(Provided records Opens)

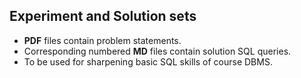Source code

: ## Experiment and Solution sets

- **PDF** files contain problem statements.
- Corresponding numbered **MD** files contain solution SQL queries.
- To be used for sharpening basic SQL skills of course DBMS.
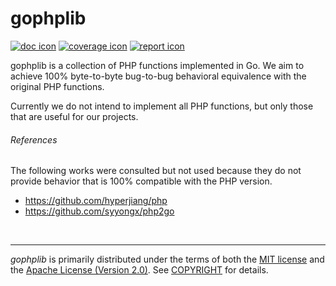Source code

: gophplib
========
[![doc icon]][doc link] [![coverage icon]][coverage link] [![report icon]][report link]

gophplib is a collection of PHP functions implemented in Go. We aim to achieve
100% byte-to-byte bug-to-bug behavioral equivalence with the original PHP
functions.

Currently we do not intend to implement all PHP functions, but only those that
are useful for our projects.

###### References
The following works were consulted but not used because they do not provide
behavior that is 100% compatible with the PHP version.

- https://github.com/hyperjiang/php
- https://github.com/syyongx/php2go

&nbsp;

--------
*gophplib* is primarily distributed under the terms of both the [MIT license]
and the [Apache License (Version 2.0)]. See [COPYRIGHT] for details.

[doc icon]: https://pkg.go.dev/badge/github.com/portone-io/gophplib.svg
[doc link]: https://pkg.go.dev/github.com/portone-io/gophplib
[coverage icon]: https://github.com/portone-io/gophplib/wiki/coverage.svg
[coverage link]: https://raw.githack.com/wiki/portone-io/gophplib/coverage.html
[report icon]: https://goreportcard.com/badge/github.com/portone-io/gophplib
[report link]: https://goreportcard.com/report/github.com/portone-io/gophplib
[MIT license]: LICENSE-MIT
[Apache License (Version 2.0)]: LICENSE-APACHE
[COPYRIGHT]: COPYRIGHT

(Provided records Closes)
(Provided records Opens)

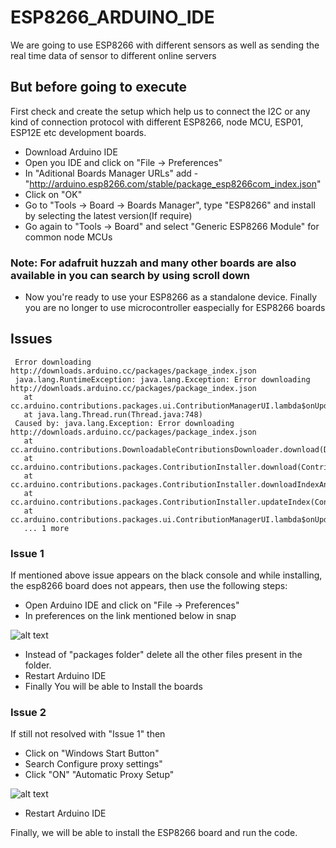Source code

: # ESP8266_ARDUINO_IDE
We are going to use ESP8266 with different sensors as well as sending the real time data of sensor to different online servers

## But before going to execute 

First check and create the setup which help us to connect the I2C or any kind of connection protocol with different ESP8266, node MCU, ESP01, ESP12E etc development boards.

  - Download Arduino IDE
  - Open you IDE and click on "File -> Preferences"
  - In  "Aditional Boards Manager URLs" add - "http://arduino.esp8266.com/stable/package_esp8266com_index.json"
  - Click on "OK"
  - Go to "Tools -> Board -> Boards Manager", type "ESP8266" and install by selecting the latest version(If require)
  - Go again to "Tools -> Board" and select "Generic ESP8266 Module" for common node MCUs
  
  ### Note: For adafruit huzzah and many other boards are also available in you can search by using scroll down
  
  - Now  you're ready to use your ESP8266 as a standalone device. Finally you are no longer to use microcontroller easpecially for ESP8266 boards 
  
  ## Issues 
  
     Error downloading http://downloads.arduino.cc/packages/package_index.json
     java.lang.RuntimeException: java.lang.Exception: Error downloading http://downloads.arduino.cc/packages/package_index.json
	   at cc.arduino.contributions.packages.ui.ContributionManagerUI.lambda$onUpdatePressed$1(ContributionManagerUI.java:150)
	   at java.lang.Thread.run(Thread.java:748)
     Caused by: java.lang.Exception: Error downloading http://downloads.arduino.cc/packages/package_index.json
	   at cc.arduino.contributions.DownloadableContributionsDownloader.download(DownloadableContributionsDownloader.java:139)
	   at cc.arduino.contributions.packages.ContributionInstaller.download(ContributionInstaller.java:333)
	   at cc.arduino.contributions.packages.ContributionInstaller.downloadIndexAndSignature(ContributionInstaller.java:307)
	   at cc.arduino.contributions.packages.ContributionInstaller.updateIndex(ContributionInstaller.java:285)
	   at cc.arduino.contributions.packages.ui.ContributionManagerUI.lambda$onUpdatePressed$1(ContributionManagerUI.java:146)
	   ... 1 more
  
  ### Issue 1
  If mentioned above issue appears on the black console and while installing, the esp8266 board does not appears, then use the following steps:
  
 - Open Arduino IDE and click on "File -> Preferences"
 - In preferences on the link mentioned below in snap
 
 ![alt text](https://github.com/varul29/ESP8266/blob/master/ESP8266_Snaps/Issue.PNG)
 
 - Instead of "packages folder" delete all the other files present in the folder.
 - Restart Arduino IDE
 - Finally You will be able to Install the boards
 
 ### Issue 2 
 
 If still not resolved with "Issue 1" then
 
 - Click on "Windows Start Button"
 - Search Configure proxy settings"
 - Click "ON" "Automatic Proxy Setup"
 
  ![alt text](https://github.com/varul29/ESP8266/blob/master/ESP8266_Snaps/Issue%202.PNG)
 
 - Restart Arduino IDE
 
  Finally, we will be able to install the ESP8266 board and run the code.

(Provided records Closes)
(Provided records Opens)

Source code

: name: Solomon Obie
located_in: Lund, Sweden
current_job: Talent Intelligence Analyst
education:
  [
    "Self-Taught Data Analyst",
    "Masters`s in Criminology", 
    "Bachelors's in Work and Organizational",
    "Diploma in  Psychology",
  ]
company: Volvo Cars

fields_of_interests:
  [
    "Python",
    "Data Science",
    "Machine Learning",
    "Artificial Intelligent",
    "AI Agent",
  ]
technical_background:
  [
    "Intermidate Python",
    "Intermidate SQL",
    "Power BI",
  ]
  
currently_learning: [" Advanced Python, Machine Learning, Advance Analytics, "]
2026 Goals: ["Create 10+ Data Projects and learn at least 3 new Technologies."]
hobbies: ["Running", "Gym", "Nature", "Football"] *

(Provided records Closes)

Of the entries above, repeat exactly the lines from the line with "the [MIT license]" through the line with "[COPYRIGHT]: COPYRIGHT", both of them included.

*gophplib* is primarily distributed under the terms of both the [MIT license]
and the [Apache License (Version 2.0)]. See [COPYRIGHT] for details.

[doc icon]: https://pkg.go.dev/badge/github.com/portone-io/gophplib.svg
[doc link]: https://pkg.go.dev/github.com/portone-io/gophplib
[coverage icon]: https://github.com/portone-io/gophplib/wiki/coverage.svg
[coverage link]: https://raw.githack.com/wiki/portone-io/gophplib/coverage.html
[report icon]: https://goreportcard.com/badge/github.com/portone-io/gophplib
[report link]: https://goreportcard.com/report/github.com/portone-io/gophplib
[MIT license]: LICENSE-MIT
[Apache License (Version 2.0)]: LICENSE-APACHE
[COPYRIGHT]: COPYRIGHT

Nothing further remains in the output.